Urgido por la fatalidad de hacer algo, de
poblar de algún modo el tiempo, quise recordar, en mi sombra, todo lo que
sabía.
Sintió que algo en ese pozo lo reclamaba. Buscó a
tientas la soga y trepó el húmedo fondo de su soledad. El tacto se le hizo piel
y pudo distinguir cada raíz cortada, cada tiniebla, cada fisura en el fondo de
aquel sótano de tierra. Entrecerró los ojos e imaginó cómo había sido aquel
lugar antes de la hendidura, de las posteriores excavaciones, de la celosa
protección de su familia. Pero no pudo sentir nada, solo una saliva espesa y
seca que daba vueltas alrededor de su lengua y caía por su garganta. Su mano
derecha seguía sosteniendo la soga con fuerza, aunque fuera inútil, aunque ya
no fuera necesario dejarse tentar por aquel abismo. En la izquierda sostenía un
puñado de polvo que recogió en la caída, polvo que le empañó la vista y le hizo
dudar sobre el sentido de aquella promesa.
Sus pies comenzaron a
humedecerse con el barro que acumulaba el fondo y también sintieron nuevamente
las raíces que rompían los espacios planos, que los deshacían como nervios
saltarines y difusos en el interior de su cuerpo. Experimentó una satisfacción
inusual y sus ojos iluminaron cada uno de los rincones que la forma le negaba.
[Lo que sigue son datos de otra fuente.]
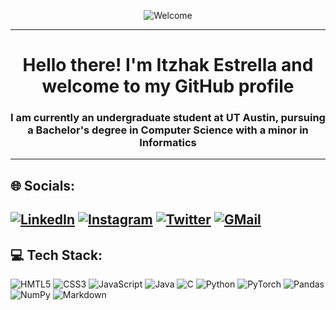 
<p align = "center"> <img src = "https://share.creavite.co/H7Pz4V9vB2tsvhHQ.gif" alt = "Welcome"></img></p>

---

<h1 align = "center" > Hello there! I'm Itzhak Estrella and welcome to my GitHub profile </h1>
<h3 align = "center"> I am currently an undergraduate student at UT Austin, pursuing a Bachelor's degree in Computer Science with a minor in Informatics</h3>

---

## :globe_with_meridians: Socials:
[![LinkedIn](https://img.shields.io/badge/linkedin-%230077B5.svg?style=for-the-badge&logo=linkedin&logoColor=white)](https://www.linkedin.com/in/itz-estrella/)
[![Instagram](https://img.shields.io/badge/Instagram-%23E4405F.svg?style=for-the-badge&logo=Instagram&logoColor=white)]()
[![Twitter](https://img.shields.io/badge/twitter-%231DA1F2.svg?style=for-the-badge&logo=Twitter&logoColor=white)]()
[![GMail](https://img.shields.io/badge/Gmail-D14836?style=for-the-badge&logo=gmail&logoColor=white)](mailto:itzhak0estrella@gmail.com)
---
## :computer: Tech Stack:
![HMTL5](https://img.shields.io/badge/html5-%23E34F26.svg?style=for-the-badge&logo=html5&logoColor=white)
![CSS3](https://img.shields.io/badge/css3-%231572B6.svg?style=for-the-badge&logo=css3&logoColor=white)
![JavaScript](https://img.shields.io/badge/javascript-%23323330.svg?style=for-the-badge&logo=javascript&logoColor=%23F7DF1E)
![Java](https://img.shields.io/badge/Java-ED8B00?style=for-the-badge&logo=openjdk&logoColor=white)
![C](https://img.shields.io/badge/c-%2300599C.svg?style=for-the-badge&logo=c&logoColor=white")
![Python](https://img.shields.io/badge/python-%2314354C.svg?style=for-the-badge&logo=python&logoColor=white)
![PyTorch](https://img.shields.io/badge/PyTorch-%23EE4C2C.svg?style=for-the-badge&logo=PyTorch&logoColor=white)
![Pandas](https://img.shields.io/badge/pandas-%23150458.svg?style=for-the-badge&logo=pandas&logoColor=white)
![NumPy](https://img.shields.io/badge/numpy-%23013243.svg?style=for-the-badge&logo=numpy&logoColor=white)
![Markdown](https://img.shields.io/badge/markdown-%23000000.svg?style=for-the-badge&logo=markdown&logoColor=white)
Recordó la palabra y la mezcló con conversaciones antiguas para que no fuera
descubierta. Oyó el rugido del animal y olvidó cómo llamarlo, sólo alcanzó a
divisar sus garras que pugnaban por escapar de la grieta. “La escritura de
Dios”- pensó, pero la imposibilidad lo tenía atrapado sin lenguaje. Asomó su
ojo izquierdo y lo vió: indescriptible e indescifrable como aquella criatura
mítica que sus antepasados silenciaran. Volvió a acercarse y el sonido hueco lo
hirió hasta que sus oídos comenzaron a sangrar. Sintió pena: pena por el
silencio, por la traición y el desarraigo; pena por sus hijos y sus nietos;
pena por él. Intentó atravesar la grieta con su cuerpo, pero éste resultaba
enorme en comparación con la inquieta hendidura. Le dolió cuando el tigre hirió
su pierna, pero decidió olvidar su dolor. ¿Para qué sirve el pasado? – se
preguntó, e inmediatamente supo que ese sitio era su recuerdo, su ser, su
linaje. De un modo u otro siempre había sabido de su existencia, a pesar de las
conversaciones en voz baja entre su madre y su abuela, a pesar de la ceguera
del viento en las noches calurosas, a pesar del pozo mismo. Esa criatura le
pertenecía, era su herencia, le irradiaba vida e incertidumbre –y, hasta
quizás, muerte- sólo debía hallar la manera de tocar la grieta.